Stored data entries:
★ ★ ★ ★ ★ ★ ★

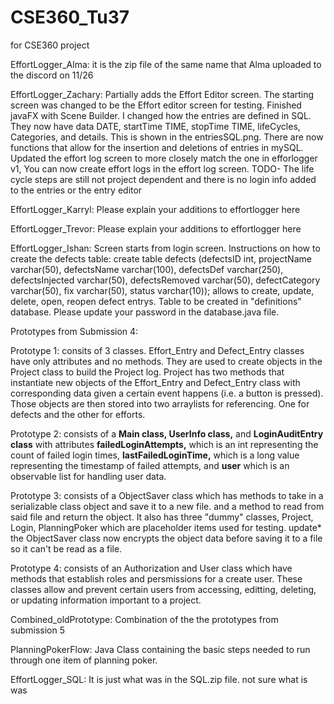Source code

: # CSE360_Tu37
for CSE360 project

EffortLogger_Alma: it is the zip file of the same name that Alma uploaded to the discord on 11/26

EffortLogger_Zachary: Partially adds the Effort Editor screen. The starting screen was changed to be the Effort editor screen for testing. Finished javaFX with Scene Builder. I changed how the entries are defined in SQL.
They now have data DATE, startTime TIME, stopTime TIME, lifeCycles, Categories, and details. This is shown in the entriesSQL.png. There are now functions that allow for the insertion and deletions of entries in mySQL.
Updated the effort log screen to more closely match the one in efforlogger v1, You can now create effort logs in the effort log screen.
TODO- The life cycle steps are still not project dependent and there is no login info added to the entries or the entry editor

EffortLogger_Karryl: Please explain your additions to effortlogger here

EffortLogger_Trevor: Please explain your additions to effortlogger here

EffortLogger_Ishan: Screen starts from login screen. Instructions on how to create the defects table: create table defects (defectsID int, projectName varchar(50), defectsName varchar(100), defectsDef varchar(250), defectsInjected varchar(50), defectsRemoved varchar(50), defectCategory varchar(50), fix varchar(50), status varchar(10));
allows to create, update, delete, open, reopen defect entrys. 
Table to be created in "definitions" database. 
Please update your password in the database.java file. 


Prototypes from Submission 4:

Prototype 1: consits of 3 classes. Effort_Entry and Defect_Entry classes have only attributes and no methods. They are used to create objects in the Project class to build the Project log. Project has two methods that instantiate new objects of the Effort_Entry and Defect_Entry class with corresponding data given a certain event happens (i.e. a button is pressed). Those objects are then stored into two arraylists for referencing. One for defects and the other for efforts. 

Prototype 2: consists of a **Main class, UserInfo class,** and **LoginAuditEntry class** with attributes **failedLoginAttempts,** which is an int representing the count of failed login times,  **lastFailedLoginTime,** which is a long value representing the timestamp of failed attempts, and **user** which is an observable list for handling user data. 

Prototype 3: consists of a ObjectSaver class which has methods to take in a serializable class object and save it to a new file. and a method to read from said file and return the object. It also has three "dummy" classes, Project, Login, PlanningPoker which are placeholder items used for testing. update* the ObjectSaver class now encrypts the object data before saving it to a file so it can't be read as a file.

Prototype 4: consists of an Authorization and User class which have methods that establish roles and persmissions for a create user. These classes allow and prevent certain users from accessing, editting, deleting, or updating information important to a project. 

Combined_oldPrototype: Combination of the the prototypes from submission 5

PlanningPokerFlow: Java Class containing the basic steps needed to run through one item of planning poker.

EffortLogger_SQL: It is just what was in the SQL.zip file. not sure what is was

★ ★ ★ ★ ★ ★ ★

### Task
Will you restate every entry word for word and omit the images?

### Output
Source code

: # CSE360_Tu37
for CSE360 project

EffortLogger_Alma: it is the zip file of the same name that Alma uploaded to the discord on 11/26

EffortLogger_Zachary: Partially adds the Effort Editor screen. The starting screen was changed to be the Effort editor screen for testing. Finished javaFX with Scene Builder. I changed how the entries are defined in SQL.
They now have data DATE, startTime TIME, stopTime TIME, lifeCycles, Categories, and details. This is shown in the entriesSQL.png. There are now functions that allow for the insertion and deletions of entries in mySQL.
Updated the effort log screen to more closely match the one in efforlogger v1, You can now create effort logs in the effort log screen.
TODO- The life cycle steps are still not project dependent and there is no login info added to the entries or the entry editor

EffortLogger_Karryl: Please explain your additions to effortlogger here

EffortLogger_Trevor: Please explain your additions to effortlogger here

EffortLogger_Ishan: Screen starts from login screen. Instructions on how to create the defects table: create table defects (defectsID int, projectName varchar(50), defectsName varchar(100), defectsDef varchar(250), defectsInjected varchar(50), defectsRemoved varchar(50), defectCategory varchar(50), fix varchar(50), status varchar(10));
allows to create, update, delete, open, reopen defect entrys. 
Table to be created in "definitions" database. 
Please update your password in the database.java file. 


Prototypes from Submission 4:

Prototype 1: consits of 3 classes. Effort_Entry and Defect_Entry classes have only attributes and no methods. They are used to create objects in the Project class to build the Project log. Project has two methods that instantiate new objects of the Effort_Entry and Defect_Entry class with corresponding data given a certain event happens (i.e. a button is pressed). Those objects are then stored into two arraylists for referencing. One for defects and the other for efforts. 

Prototype 2: consists of a **Main class, UserInfo class,** and **LoginAuditEntry class** with attributes **failedLoginAttempts,** which is an int representing the count of failed login times,  **lastFailedLoginTime,** which is a long value representing the timestamp of failed attempts, and **user** which is an observable list for handling user data. 

Prototype 3: consists of a ObjectSaver class which has methods to take in a serializable class object and save it to a new file. and a method to read from said file and return the object. It also has three "dummy" classes, Project, Login, PlanningPoker which are placeholder items used for testing. update* the ObjectSaver class now encrypts the object data before saving it to a file so it can't be read as a file.

Prototype 4: consists of an Authorization and User class which have methods that establish roles and persmissions for a create user. These classes allow and prevent certain users from accessing, editting, deleting, or updating information important to a project. 

Combined_oldPrototype: Combination of the the prototypes from submission 5

PlanningPokerFlow: Java Class containing the basic steps needed to run through one item of planning poker.

EffortLogger_SQL: It is just what was in the SQL.zip file. not sure what is was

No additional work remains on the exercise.